Reproduce, exactly and in full, the records that follow, minus any pictures.
---- RECORDS PROVIDED
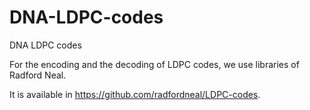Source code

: # DNA-LDPC-codes
DNA LDPC codes


For the encoding and the decoding of LDPC codes, we use libraries of Radford Neal.

It is available in https://github.com/radfordneal/LDPC-codes.
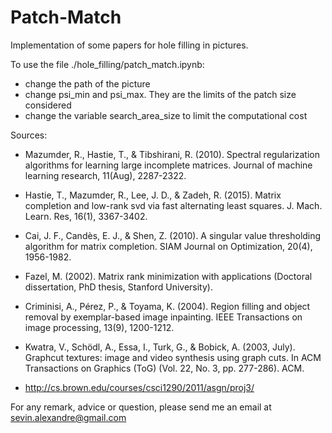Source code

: ﻿# Patch-Match
Implementation of some papers for hole filling in pictures.

To use the file ./hole_filling/patch_match.ipynb:
- change the path of the picture
- change psi_min and psi_max. They are the limits of the patch size considered
- change the variable search_area_size to limit the computational cost

Sources:

- Mazumder, R., Hastie, T., & Tibshirani, R. (2010). Spectral regularization algorithms for learning large incomplete matrices. Journal of machine learning research, 11(Aug), 2287-2322.

- Hastie, T., Mazumder, R., Lee, J. D., & Zadeh, R. (2015). Matrix completion and low-rank svd via fast alternating least squares. J. Mach. Learn. Res, 16(1), 3367-3402.

- Cai, J. F., Candès, E. J., & Shen, Z. (2010). A singular value thresholding algorithm for matrix completion. SIAM Journal on Optimization, 20(4), 1956-1982.

- Fazel, M. (2002). Matrix rank minimization with applications (Doctoral dissertation, PhD thesis, Stanford University).

- Criminisi, A., Pérez, P., & Toyama, K. (2004). Region filling and object removal by exemplar-based image inpainting. IEEE Transactions on image processing, 13(9), 1200-1212.

- Kwatra, V., Schödl, A., Essa, I., Turk, G., & Bobick, A. (2003, July). Graphcut textures: image and video synthesis using graph cuts. In ACM Transactions on Graphics (ToG) (Vol. 22, No. 3, pp. 277-286). ACM.

- http://cs.brown.edu/courses/csci1290/2011/asgn/proj3/

For any remark, advice or question, please send me an email at sevin.alexandre@gmail.com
--------
** SOLUTION FOR THIS TASK **
Source code

: # DNA-LDPC-codes
DNA LDPC codes


For the encoding and the decoding of LDPC codes, we use libraries of Radford Neal.

It is available in https://github.com/radfordneal/LDPC-codes.
Source code

: ﻿# Patch-Match
Implementation of some papers for hole filling in pictures.

To use the file ./hole_filling/patch_match.ipynb:
- change the path of the picture
- change psi_min and psi_max. They are the limits of the patch size considered
- change the variable search_area_size to limit the computational cost

Sources:

- Mazumder, R., Hastie, T., & Tibshirani, R. (2010). Spectral regularization algorithms for learning large incomplete matrices. Journal of machine learning research, 11(Aug), 2287-2322.

- Hastie, T., Mazumder, R., Lee, J. D., & Zadeh, R. (2015). Matrix completion and low-rank svd via fast alternating least squares. J. Mach. Learn. Res, 16(1), 3367-3402.

- Cai, J. F., Candès, E. J., & Shen, Z. (2010). A singular value thresholding algorithm for matrix completion. SIAM Journal on Optimization, 20(4), 1956-1982.

- Fazel, M. (2002). Matrix rank minimization with applications (Doctoral dissertation, PhD thesis, Stanford University).

- Criminisi, A., Pérez, P., & Toyama, K. (2004). Region filling and object removal by exemplar-based image inpainting. IEEE Transactions on image processing, 13(9), 1200-1212.

- Kwatra, V., Schödl, A., Essa, I., Turk, G., & Bobick, A. (2003, July). Graphcut textures: image and video synthesis using graph cuts. In ACM Transactions on Graphics (ToG) (Vol. 22, No. 3, pp. 277-286). ACM.

- http://cs.brown.edu/courses/csci1290/2011/asgn/proj3/

For any remark, advice or question, please send me an email at sevin.alexandre@gmail.com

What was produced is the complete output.